The official start date for the Atlantic hurricane season was June 1, 2020.
Anyone who’s lived through a hurricane knows how devastating they can be. The wind and water destruction are unparalleled.
Thankfully, meteorologists have the tools to help predict when a storm is forming and where it’s likely headed. We can use these predictions to prepare by stocking up on supplies and securing our homes.
Markets have hurricanes from time to time, too… and the action in March was a Category 5.
Using my data like a weather radar, last week I warned to beware the extreme greed gaining momentum in the markets… that eventually this buying would boil over and become fear.
And boy, was that the right message.
Since then, two market benchmarks—the iShares Russell 2000 ETF (IWM) and the SPDR S&P 500 ETF (SPY)—have fallen nearly 10% and 6%, respectively.
As I’ve been saying for weeks, markets are extremely overbought and due for a pullback. Peak exuberance is here… but the best time to invest in stocks isn’t when people are clamoring to buy them—it’s when they’re dying to get out.
Thursday’s 6.75% pullback in SPY was like a sudden, nasty hurricane… And with it came the dangerously high waters that hurricanes often leave behind. FOMO buying may be the tide that lifts the market… but investor greed is the storm surge.

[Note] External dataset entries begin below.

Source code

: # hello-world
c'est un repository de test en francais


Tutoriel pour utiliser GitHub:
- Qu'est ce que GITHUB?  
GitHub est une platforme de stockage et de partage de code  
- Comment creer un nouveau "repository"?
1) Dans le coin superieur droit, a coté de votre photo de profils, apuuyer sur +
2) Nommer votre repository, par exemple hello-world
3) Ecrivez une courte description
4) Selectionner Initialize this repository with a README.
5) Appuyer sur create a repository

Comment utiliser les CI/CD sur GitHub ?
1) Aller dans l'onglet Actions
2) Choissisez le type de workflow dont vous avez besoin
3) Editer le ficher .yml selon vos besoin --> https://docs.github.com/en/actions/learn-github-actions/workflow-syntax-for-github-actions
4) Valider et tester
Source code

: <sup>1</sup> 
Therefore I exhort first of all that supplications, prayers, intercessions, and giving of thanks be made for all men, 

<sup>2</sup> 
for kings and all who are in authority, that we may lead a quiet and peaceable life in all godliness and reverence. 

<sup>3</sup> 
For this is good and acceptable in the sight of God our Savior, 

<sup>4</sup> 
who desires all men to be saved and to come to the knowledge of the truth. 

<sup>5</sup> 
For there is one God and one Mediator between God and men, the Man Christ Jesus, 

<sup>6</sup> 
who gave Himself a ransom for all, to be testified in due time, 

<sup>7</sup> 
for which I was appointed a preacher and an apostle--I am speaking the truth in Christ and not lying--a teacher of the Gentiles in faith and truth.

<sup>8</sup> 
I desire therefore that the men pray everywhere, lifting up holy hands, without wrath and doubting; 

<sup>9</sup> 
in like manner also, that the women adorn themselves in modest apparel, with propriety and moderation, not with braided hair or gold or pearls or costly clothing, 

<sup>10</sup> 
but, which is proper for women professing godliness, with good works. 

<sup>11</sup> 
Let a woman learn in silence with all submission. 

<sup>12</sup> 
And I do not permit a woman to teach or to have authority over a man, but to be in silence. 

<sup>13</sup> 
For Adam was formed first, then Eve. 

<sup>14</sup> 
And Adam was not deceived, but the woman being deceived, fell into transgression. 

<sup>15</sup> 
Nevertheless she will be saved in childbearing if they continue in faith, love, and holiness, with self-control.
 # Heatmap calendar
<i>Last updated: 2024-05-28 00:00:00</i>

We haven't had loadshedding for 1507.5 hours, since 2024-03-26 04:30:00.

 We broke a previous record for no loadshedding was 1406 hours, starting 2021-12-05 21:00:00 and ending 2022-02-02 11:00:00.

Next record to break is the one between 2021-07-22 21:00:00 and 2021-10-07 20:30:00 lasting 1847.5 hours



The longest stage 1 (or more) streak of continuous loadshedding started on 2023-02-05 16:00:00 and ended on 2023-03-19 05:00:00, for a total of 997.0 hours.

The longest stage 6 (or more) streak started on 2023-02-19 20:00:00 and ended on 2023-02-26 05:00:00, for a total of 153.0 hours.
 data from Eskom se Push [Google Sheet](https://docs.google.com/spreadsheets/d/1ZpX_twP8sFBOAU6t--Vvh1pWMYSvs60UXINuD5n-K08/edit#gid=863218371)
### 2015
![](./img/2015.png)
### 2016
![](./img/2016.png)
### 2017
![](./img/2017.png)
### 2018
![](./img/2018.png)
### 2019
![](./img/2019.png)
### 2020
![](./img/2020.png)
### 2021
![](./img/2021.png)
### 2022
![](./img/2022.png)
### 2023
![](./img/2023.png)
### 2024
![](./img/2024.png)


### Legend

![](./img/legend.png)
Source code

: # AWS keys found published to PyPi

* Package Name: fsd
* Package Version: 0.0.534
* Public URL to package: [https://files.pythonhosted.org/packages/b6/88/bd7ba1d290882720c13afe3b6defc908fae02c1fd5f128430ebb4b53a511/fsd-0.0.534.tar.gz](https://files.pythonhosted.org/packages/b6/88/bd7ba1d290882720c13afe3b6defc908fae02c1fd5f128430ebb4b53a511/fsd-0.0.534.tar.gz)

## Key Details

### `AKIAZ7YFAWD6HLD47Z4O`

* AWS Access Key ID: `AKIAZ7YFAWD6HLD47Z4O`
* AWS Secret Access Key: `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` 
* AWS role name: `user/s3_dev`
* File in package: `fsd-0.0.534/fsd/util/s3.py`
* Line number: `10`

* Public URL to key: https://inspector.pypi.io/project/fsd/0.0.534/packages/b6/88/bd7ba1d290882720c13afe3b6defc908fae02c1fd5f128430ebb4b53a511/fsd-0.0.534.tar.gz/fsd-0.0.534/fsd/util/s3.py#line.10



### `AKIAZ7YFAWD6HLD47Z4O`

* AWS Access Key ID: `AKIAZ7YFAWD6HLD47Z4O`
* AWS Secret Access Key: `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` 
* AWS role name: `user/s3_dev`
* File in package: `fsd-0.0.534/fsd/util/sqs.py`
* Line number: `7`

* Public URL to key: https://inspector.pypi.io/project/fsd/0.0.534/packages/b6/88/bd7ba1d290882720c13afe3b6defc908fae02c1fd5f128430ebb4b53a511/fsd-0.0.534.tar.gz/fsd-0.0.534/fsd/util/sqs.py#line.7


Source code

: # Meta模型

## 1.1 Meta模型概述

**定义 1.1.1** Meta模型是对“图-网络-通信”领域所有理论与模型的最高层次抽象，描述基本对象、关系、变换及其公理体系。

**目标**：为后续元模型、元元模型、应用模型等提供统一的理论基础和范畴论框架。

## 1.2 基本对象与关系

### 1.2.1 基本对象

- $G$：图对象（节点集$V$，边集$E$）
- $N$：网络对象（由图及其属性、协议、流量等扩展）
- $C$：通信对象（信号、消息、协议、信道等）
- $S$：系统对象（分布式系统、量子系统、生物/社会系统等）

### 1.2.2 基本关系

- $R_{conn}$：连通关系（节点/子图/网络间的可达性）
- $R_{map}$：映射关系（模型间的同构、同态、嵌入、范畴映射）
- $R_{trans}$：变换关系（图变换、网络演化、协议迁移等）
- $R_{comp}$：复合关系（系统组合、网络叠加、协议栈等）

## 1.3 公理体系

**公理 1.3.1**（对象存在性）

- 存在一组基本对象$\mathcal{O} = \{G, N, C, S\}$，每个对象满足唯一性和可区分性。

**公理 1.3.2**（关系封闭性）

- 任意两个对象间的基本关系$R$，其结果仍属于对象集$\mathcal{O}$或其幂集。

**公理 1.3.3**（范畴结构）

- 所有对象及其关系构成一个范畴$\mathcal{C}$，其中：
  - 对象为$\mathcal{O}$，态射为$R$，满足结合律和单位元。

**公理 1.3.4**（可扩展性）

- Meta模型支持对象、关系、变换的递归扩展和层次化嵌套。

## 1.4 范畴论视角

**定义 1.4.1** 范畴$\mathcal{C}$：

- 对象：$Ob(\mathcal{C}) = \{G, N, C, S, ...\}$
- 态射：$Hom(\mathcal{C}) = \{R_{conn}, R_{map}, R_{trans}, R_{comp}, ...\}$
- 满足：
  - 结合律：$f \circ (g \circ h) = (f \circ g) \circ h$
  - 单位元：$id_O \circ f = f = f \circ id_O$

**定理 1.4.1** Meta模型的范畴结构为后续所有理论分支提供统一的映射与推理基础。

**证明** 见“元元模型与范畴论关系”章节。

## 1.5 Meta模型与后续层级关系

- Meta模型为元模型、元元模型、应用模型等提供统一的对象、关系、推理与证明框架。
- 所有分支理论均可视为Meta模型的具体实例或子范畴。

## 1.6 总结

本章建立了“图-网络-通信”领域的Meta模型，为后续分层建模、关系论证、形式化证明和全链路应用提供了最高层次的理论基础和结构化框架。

And just like high tides eventually recede, buying mania will eventually become a pullback…
The Big Money Index is falling
There’s one force that ultimately determines the market’s direction: supply and demand. After years of handling billions of dollars in Wall Street trades, I learned to pay attention to the buying and selling habits of large trading firms—the “Big Money” buyers and trends.
When Big Money is flowing in, stocks race higher. When it’s flowing out, stocks fall.
Right now, the Big Money stopped buying… and there’s a very good chance it means they’re prepping to get out of stocks.
Below is the Mapsignals Big Money Index. It is a proprietary index that measures the estimated buying volumes of the Big Money players. All major U.S. indexes correlate to Big Money buying, so I use the well-known S&P 500 as a benchmark.
If the BMI is at or above the red line, then the market is overbought. As you can see, we’re extremely overbought right now… The market’s storm surge is high.
Right now, the BMI is the highest it’s been all year… But the BMI has just started to fall over the last two days. That’s the circle to the right. I’ve also circled early February—the last time we were overbought and the BMI fell.
As you can see, the BMI decline was well in advance of the pandemic pullback in the S&P 500 that occurred weeks later… And just like in early February, I fully expect the BMI to continue falling from here in the days and weeks ahead.
The phases of Big Money
A simple way to visualize where we are in the stream of things is to look at the four phases of Big Money market flows. Like hurricane tides and much else in life, buying and selling moves in waves.
The four phases are:
- Liftoff: Big Money buying is huge, and selling is nearly zero.
- Market peaks: Big Money buying slows and selling begins.
- Fear begins: Big Money buying slows significantly and selling intensifies.
- Peak fear: Big Money buying is nearly zero, and selling is huge.
When buying slowed last week, we entered Phase 2. Sellers are now matching buyers, which is a huge change from the massive buying we’ve seen recently.
This is a warning.
Phase 2 is typically the near-term peak for the market… i.e., high-water levels. And since the beginning of market hurricane season in March, the buying has gotten out of control.
If you’re wondering what to do with your money in today’s market, now is the time to be on guard. The best time for bargains is when market fear rises and stocks pull back… Personally, I’m preparing by moving cash to my brokerage account and getting a buy list ready.
Right now, the market radar is predicting another hurricane. What you do with your money today could be the difference between being prepared… and being caught without toilet paper, batteries, or water when the waves come crashing in.